**Brief**: I would like the lines below, from the one with "## Funcionalidades" through the one with "[Authors and history](#authors-and-history)", copied exactly and without any pictures.

____

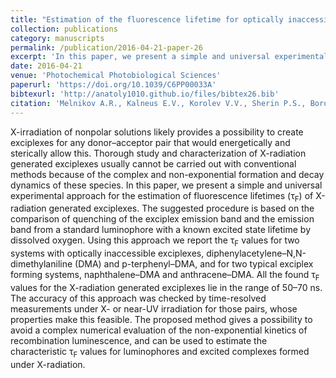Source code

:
 ```yaml
---
title: "Estimation of the fluorescence lifetime for optically inaccessible exciplexes in nonpolar solutions under ionizing irradiation"
collection: publications
category: manuscripts
permalink: /publication/2016-04-21-paper-26
excerpt: 'In this paper, we present a simple and universal experimental approach for the estimation of fluorescence lifetimes of X-radiation generated exciplexes'
date: 2016-04-21
venue: 'Photochemical Photobiological Sciences'
paperurl: 'https://doi.org/10.1039/C6PP00033A'
bibtexurl: 'http://anatoly1010.github.io/files/bibtex26.bib'
citation: 'Melnikov A.R., Kalneus E.V., Korolev V.V., Sherin P.S., Borovkov V.I., Stass D.V. &quot;Estimation of the fluorescence lifetime for optically inaccessible exciplexes in nonpolar solutions under ionizing irradiation&quot; <i>Photochem. Photobiol. Sci.</i>. 2016. 15(6). P. 767-778.'
---
```

X-irradiation of nonpolar solutions likely provides a possibility to create exciplexes for any donor–acceptor pair that would energetically and sterically allow this. Thorough study and characterization of X-radiation generated exciplexes usually cannot be carried out with conventional methods because of the complex and non-exponential formation and decay dynamics of these species. In this paper, we present a simple and universal experimental approach for the estimation of fluorescence lifetimes (τ<sub>F</sub>) of X-radiation generated exciplexes. The suggested procedure is based on the comparison of quenching of the exciplex emission band and the emission band from a standard luminophore with a known excited state lifetime by dissolved oxygen. Using this approach we report the τ<sub>F</sub> values for two systems with optically inaccessible exciplexes, diphenylacetylene–N,N-dimethylaniline (DMA) and p-terphenyl–DMA, and for two typical exciplex forming systems, naphthalene–DMA and anthracene–DMA. All the found τ<sub>F</sub> values for the X-radiation generated exciplexes lie in the range of 50–70 ns. The accuracy of this approach was checked by time-resolved measurements under X- or near-UV irradiation for those pairs, whose properties make this feasible. The proposed method gives a possibility to avoid a complex numerical evaluation of the non-exponential kinetics of recombination luminescence, and can be used to estimate the characteristic τ<sub>F</sub> values for luminophores and excited complexes formed under X-radiation.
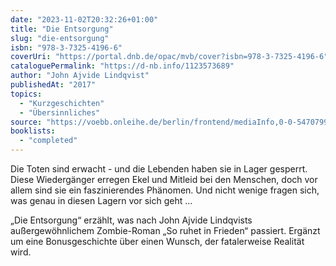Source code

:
 ```yaml
---
date: "2023-11-02T20:32:26+01:00"
title: "Die Entsorgung"
slug: "die-entsorgung"
isbn: "978-3-7325-4196-6"
coverUri: "https://portal.dnb.de/opac/mvb/cover?isbn=978-3-7325-4196-6"
cataloguePermalink: "https://d-nb.info/1123573689"
author: "John Ajvide Lindqvist"
publishedAt: "2017"
topics:
  - "Kurzgeschichten"
  - "Übersinnliches"
source: "https://voebb.onleihe.de/berlin/frontend/mediaInfo,0-0-547079946-200-0-0-0-0-400001-0-0.html"
booklists:
  - "completed"
---
```

Die Toten sind erwacht - und die Lebenden haben sie in Lager gesperrt. Diese 
Wiedergänger erregen Ekel und Mitleid bei den Menschen, doch vor allem sind sie 
ein faszinierendes Phänomen. Und nicht wenige fragen sich, was genau in diesen 
Lagern vor sich geht ...

„Die Entsorgung“ erzählt, was nach John Ajvide Lindqvists außergewöhnlichem 
Zombie-Roman „So ruhet in Frieden“ passiert. Ergänzt um eine Bonusgeschichte 
über einen Wunsch, der fatalerweise Realität wird.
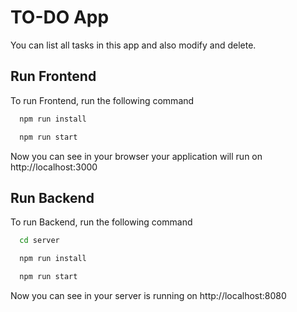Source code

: 

# TO-DO App

You can list all tasks in this app and also modify and delete.

## Run Frontend

To run Frontend, run the following command

```bash
  npm run install
```

```bash
  npm run start
```

Now you can see in your browser your application will run on http://localhost:3000



## Run Backend

To run Backend, run the following command

```bash
  cd server
```

```bash
  npm run install
```

```bash
  npm run start
```

Now you can see in your server is running on http://localhost:8080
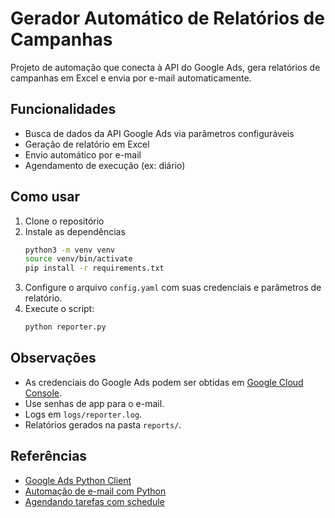 # Gerador Automático de Relatórios de Campanhas

Projeto de automação que conecta à API do Google Ads, gera relatórios de campanhas em Excel e envia por e-mail automaticamente.

## Funcionalidades

- Busca de dados da API Google Ads via parâmetros configuráveis
- Geração de relatório em Excel
- Envio automático por e-mail
- Agendamento de execução (ex: diário)

## Como usar

1. Clone o repositório
2. Instale as dependências
    ```bash
    python3 -m venv venv
    source venv/bin/activate
    pip install -r requirements.txt
    ```
3. Configure o arquivo `config.yaml` com suas credenciais e parâmetros de relatório.
4. Execute o script:
    ```bash
    python reporter.py
    ```

## Observações

- As credenciais do Google Ads podem ser obtidas em [Google Cloud Console](https://console.cloud.google.com/).
- Use senhas de app para o e-mail.
- Logs em `logs/reporter.log`.
- Relatórios gerados na pasta `reports/`.

## Referências

- [Google Ads Python Client](https://developers.google.com/google-ads/api/docs/client-libs/python)
- [Automação de e-mail com Python](https://realpython.com/python-send-email/)
- [Agendando tarefas com schedule](https://realpython.com/python-schedule/)
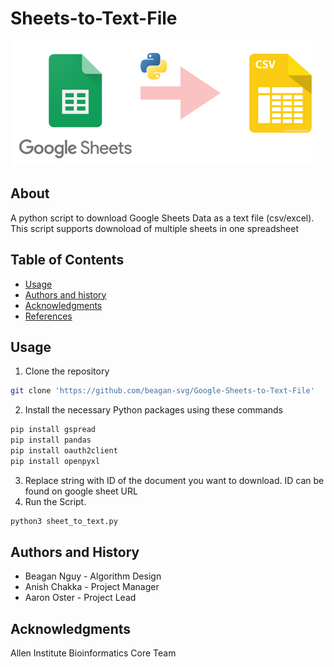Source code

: Sheets-to-Text-File
=================================================
![cover](images/sheet_to_text.png)

## About
A python script to download Google Sheets Data as a text file (csv/excel). This script supports downoload of multiple sheets in one spreadsheet

Table of Contents
-----------------
* [Usage](#usage)
* [Authors and history](#authors-and-history)
* [Acknowledgments](#acknowledgments)
* [References](#references)

## Usage
1. Clone the repository
```bash
git clone 'https://github.com/beagan-svg/Google-Sheets-to-Text-File'
```
2. Install the necessary Python packages using these commands
```bash
pip install gspread
pip install pandas
pip install oauth2client
pip install openpyxl
```
3. Replace string with ID of the document you want to download. ID can be found on google sheet URL
4. Run the Script.
```bash
python3 sheet_to_text.py
``` 
## Authors and History

* Beagan Nguy - Algorithm Design
* Anish Chakka - Project Manager
* Aaron Oster - Project Lead

## Acknowledgments

Allen Institute Bioinformatics Core Team

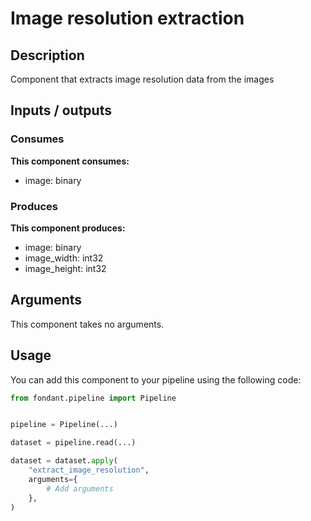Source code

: # Image resolution extraction

## Description
Component that extracts image resolution data from the images

## Inputs / outputs

### Consumes
**This component consumes:**

- image: binary





### Produces
**This component produces:**

- image: binary
- image_width: int32
- image_height: int32



## Arguments

This component takes no arguments.

## Usage

You can add this component to your pipeline using the following code:

```python
from fondant.pipeline import Pipeline


pipeline = Pipeline(...)

dataset = pipeline.read(...)

dataset = dataset.apply(
    "extract_image_resolution",
    arguments={
        # Add arguments
    },
)
```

____

**Task solution**:
## Funcionalidades

- Busca de dados da API Google Ads via parâmetros configuráveis
- Geração de relatório em Excel
- Envio automático por e-mail
- Agendamento de execução (ex: diário)

## Como usar

1. Clone o repositório
2. Instale as dependências
    ```bash
    python3 -m venv venv
    source venv/bin/activate
    pip install -r requirements.txt
    ```
3. Configure o arquivo `config.yaml` com suas credenciais e parâmetros de relatório.
4. Execute o script:
    ```bash
    python reporter.py
    ```

## Observações

- As credenciais do Google Ads podem ser obtidas em [Google Cloud Console](https://console.cloud.google.com/).
- Use senhas de app para o e-mail.
- Logs em `logs/reporter.log`.
- Relatórios gerados na pasta `reports/`.

## Referências

- [Google Ads Python Client](https://developers.google.com/google-ads/api/docs/client-libs/python)
- [Automação de e-mail com Python](https://realpython.com/python-send-email/)
- [Agendando tarefas com schedule](https://realpython.com/python-schedule/)
Source code

: Sheets-to-Text-File
=================================================
![cover](images/sheet_to_text.png)

## About
A python script to download Google Sheets Data as a text file (csv/excel). This script supports downoload of multiple sheets in one spreadsheet

Table of Contents
-----------------
* [Usage](#usage)
* [Authors and history](#authors-and-history)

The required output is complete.